You had to feel sorry for her, you really did. The minute she slinked onscreen, it was 'uh-oh' watch out, this one's gonna' get it. All you had to do was wait for the inevitable. And every single time it came as a total surprise to Jan. I think it was all the peroxide.

To show you how the camera can distort reality, Sterling was born to a well-to-do family and educated in Europe. So much for verisimilitude.

To learn about Jan Sterling and her films, please use this link.

Joan Blondell

Joan Blondell was always the hussy with the heart of gold. She was tough, she could dish it out, she knew the score, but when push came to shove, she did what the second banana usually did, she took the fall for the leading lady who usually had much less on the ball than she did.
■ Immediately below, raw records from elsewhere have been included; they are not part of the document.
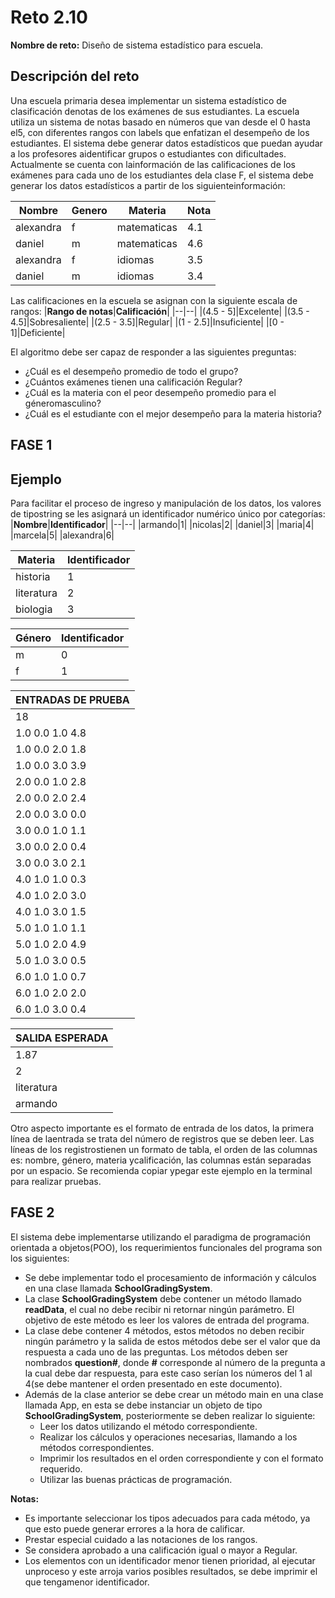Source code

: # **Reto 2.10**
**Nombre de reto:** Diseño de sistema estadístico para escuela.
## Descripción del reto
Una escuela primaria desea implementar un sistema estadístico de clasificación denotas de los exámenes de sus estudiantes. La escuela utiliza un sistema de notas basado en números que van desde el 0 hasta el5, con diferentes rangos con labels que enfatizan el desempeño de los estudiantes. El sistema debe generar datos estadísticos que puedan ayudar a los profesores aidentificar   grupos   o   estudiantes   con   dificultades.  Actualmente   se   cuenta   con   lainformación de las calificaciones de los exámenes para cada uno de los estudiantes dela clase F, el sistema debe generar los datos estadísticos a partir de los siguienteinformación:

|**Nombre**|**Genero**|**Materia**|**Nota**|
|--|--|--|--|
|alexandra|f|matematicas|4.1|
|daniel|m|matematicas|4.6|
|alexandra|f|idiomas|3.5|
|daniel|m|idiomas|3.4|

Las calificaciones en la escuela se asignan con la siguiente escala de rangos:
|**Rango de notas**|**Calificación**|
|--|--|
|(4.5 - 5]|Excelente|
|(3.5 - 4.5]|Sobresaliente|
|(2.5 - 3.5]|Regular|
|(1 - 2.5]|Insuficiente|
|[0 - 1]|Deficiente|


El algoritmo debe ser capaz de responder a las siguientes preguntas:
- ¿Cuál es el desempeño promedio de todo el grupo?
- ¿Cuántos exámenes tienen una calificación Regular?
- ¿Cuál   es   la   materia   con   el   peor   desempeño   promedio   para   el  géneromasculino?
- ¿Cuál es el estudiante con el mejor desempeño para la materia historia?

## **FASE 1**

## **Ejemplo**
Para facilitar el proceso de ingreso y manipulación de los datos, los valores de tipostring se les asignará un identificador numérico único por categorías:
|**Nombre**|**Identificador**|
|--|--|
|armando|1|
|nicolas|2|
|daniel|3|
|maria|4|
|marcela|5|
|alexandra|6|

|**Materia**|**Identificador**|
|--|--|
|historia|1|
|literatura|2|
|biologia|3|

|**Género**|**Identificador**|
|--|--|
|m|0|
|f|1|


|**ENTRADAS DE PRUEBA**|
|--|
|18|
|1.0 0.0 1.0 4.8|
|1.0 0.0 2.0 1.8|
|1.0 0.0 3.0 3.9|
|2.0 0.0 1.0 2.8|
|2.0 0.0 2.0 2.4|
|2.0 0.0 3.0 0.0|
|3.0 0.0 1.0 1.1|
|3.0 0.0 2.0 0.4|
|3.0 0.0 3.0 2.1|
|4.0 1.0 1.0 0.3|
|4.0 1.0 2.0 3.0|
|4.0 1.0 3.0 1.5|
|5.0 1.0 1.0 1.1|
|5.0 1.0 2.0 4.9|
|5.0 1.0 3.0 0.5|
|6.0 1.0 1.0 0.7|
|6.0 1.0 2.0 2.0|
|6.0 1.0 3.0 0.4|


|**SALIDA ESPERADA**|
|--|
|1.87|
|2|
|literatura|
|armando|

Otro aspecto importante es el formato de entrada de los datos, la primera línea de laentrada se trata del número de registros que se deben leer. Las líneas de los registrostienen un formato de tabla, el orden de las columnas es: nombre, género, materia ycalificación, las columnas están separadas por un espacio. Se recomienda copiar ypegar este ejemplo en la terminal para realizar pruebas.

## **FASE 2**

El sistema debe implementarse utilizando el paradigma de programación orientada a objetos(POO), los requerimientos funcionales del programa son los siguientes:
- Se debe implementar todo el procesamiento de información y cálculos en una clase llamada **SchoolGradingSystem**.
- La clase **SchoolGradingSystem** debe contener un método llamado **readData**, el cual no debe recibir ni retornar ningún parámetro. El objetivo de este método es leer los valores de entrada del programa.
- La clase debe contener 4 métodos, estos métodos no deben recibir ningún parámetro y la salida de estos métodos debe ser el valor que da respuesta a cada uno de las preguntas. Los métodos deben ser nombrados **question#**, donde **#** corresponde al número de la pregunta a la cual debe dar respuesta, para este caso serían los números del 1 al 4(se debe mantener el orden presentado en este documento).
- Además de la clase anterior se debe crear un método main en una clase llamada App, en esta se debe instanciar un objeto de tipo  **SchoolGradingSystem**, posteriormente se deben realizar lo siguiente:
  - Leer los datos utilizando el método correspondiente.
  - Realizar los cálculos y operaciones necesarias, llamando a los métodos correspondientes.
  - Imprimir los resultados en el orden correspondiente y con el formato requerido.
  - Utilizar las buenas prácticas de programación.


**Notas:**
- Es importante seleccionar los tipos adecuados para cada método, ya que esto puede generar errores a la hora de calificar.
- Prestar especial cuidado a las notaciones de los rangos.
- Se considera aprobado a una calificación igual o mayor a Regular. 
- Los   elementos   con   un   identificador   menor  tienen   prioridad,   al   ejecutar   unproceso y este arroja varios posibles resultados, se debe imprimir el que tengamenor identificador.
But again, it was the screen persona.

Even when she wasn't really a gold-digger, Warren Williams thought she was and treated her like it. Even when she was just there as girl-friend back-up to Carole Landis, Joan is the one who gets killed instead. True, she comes back as a ghost to frolic with Topper (in TOPPER RETURNS) and hunt for her killer, but still...

Joan always looked as if she worked at the local burlesque joint and didn't care who knew it. Yet she had a motherly vibe about her that made it impossible for anyone to dislike her.
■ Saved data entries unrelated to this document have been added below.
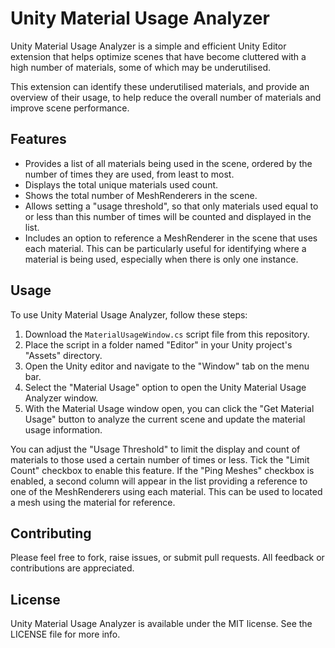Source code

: # Unity Material Usage Analyzer

Unity Material Usage Analyzer is a simple and efficient Unity Editor extension that helps optimize scenes that have become cluttered with a high number of materials, some of which may be underutilised.

This extension can identify these underutilised materials, and provide an overview of their usage, to help reduce the overall number of materials and improve scene performance.

## Features

- Provides a list of all materials being used in the scene, ordered by the number of times they are used, from least to most.
- Displays the total unique materials used count.
- Shows the total number of MeshRenderers in the scene.
- Allows setting a "usage threshold", so that only materials used equal to or less than this number of times will be counted and displayed in the list.
- Includes an option to reference a MeshRenderer in the scene that uses each material. This can be particularly useful for identifying where a material is being used, especially when there is only one instance.

## Usage

To use Unity Material Usage Analyzer, follow these steps:

1. Download the `MaterialUsageWindow.cs` script file from this repository.
2. Place the script in a folder named "Editor" in your Unity project's "Assets" directory.
3. Open the Unity editor and navigate to the "Window" tab on the menu bar.
4. Select the "Material Usage" option to open the Unity Material Usage Analyzer window.
5. With the Material Usage window open, you can click the "Get Material Usage" button to analyze the current scene and update the material usage information.

You can adjust the "Usage Threshold" to limit the display and count of materials to those used a certain number of times or less. Tick the "Limit Count" checkbox to enable this feature. If the "Ping Meshes" checkbox is enabled, a second column will appear in the list providing a reference to one of the MeshRenderers using each material. This can be used to located a mesh using the material for reference.

## Contributing

Please feel free to fork, raise issues, or submit pull requests. All feedback or contributions are appreciated.

## License

Unity Material Usage Analyzer is available under the MIT license. See the LICENSE file for more info.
She seemed to know every snappy one-liner ever written and wasn't shy about spitting them out. I loved Joan in just about anything she was ever in. She had a fabulous way of looking ditzy but you knew, deep inside, she was figuring the angles. With the fussy Warren Williams in GOLD DIGGERS OF 1933, she shared one of the best screen kisses ever. Yeah, believe it or not - Warren Williams. Who'd of thunk it? He fell hard for her. Who wouldn't?

To learn about Joan Blondell and her films, please use this link.

Audrey Totter

Audrey Totter had a way of popping her eyes (most on display in her famous close-up in THE LADY IN THE LAKE with Robert Montgomery as Phillip Marlowe) that eventually turned her into a caricature of herself. I could never take her seriously as a femme fatale (but I'm a woman and I wasn't meant to) and yet, she nearly always played one onscreen. She looked tough as nails without even trying, vulnerable was a reach for her.
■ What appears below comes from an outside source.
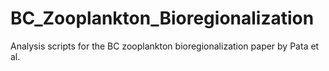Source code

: # BC_Zooplankton_Bioregionalization
 Analysis scripts for the BC zooplankton bioregionalization paper by Pata et al.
On screen, Audrey Totter had a straight arrow spine and unyielding body posture - a combo which can be kind of romantically intimidating. Actually, this sort of thing is intimidating in real life as well. She also had a dissatisfied curl to her lip which instantly raised your hackles.

According to Wikipedia, Miss Totter is still live at the age of 93 and I say more power to her. Lots of these saucy dames lived and are living to ripe old ages which only goes to show you that playing bad on screen must be good for your health.

To learn about Audrey Totter and her films, please use this link.

Lizabeth Scott

In my view, one of the more beautiful of the tough movie broads. She had a sexy, sultry voice to die for. I like to think that with a voice like that I could have conquered not only Hollywood, but half of Europe as well. Ah, dream on, Yvette.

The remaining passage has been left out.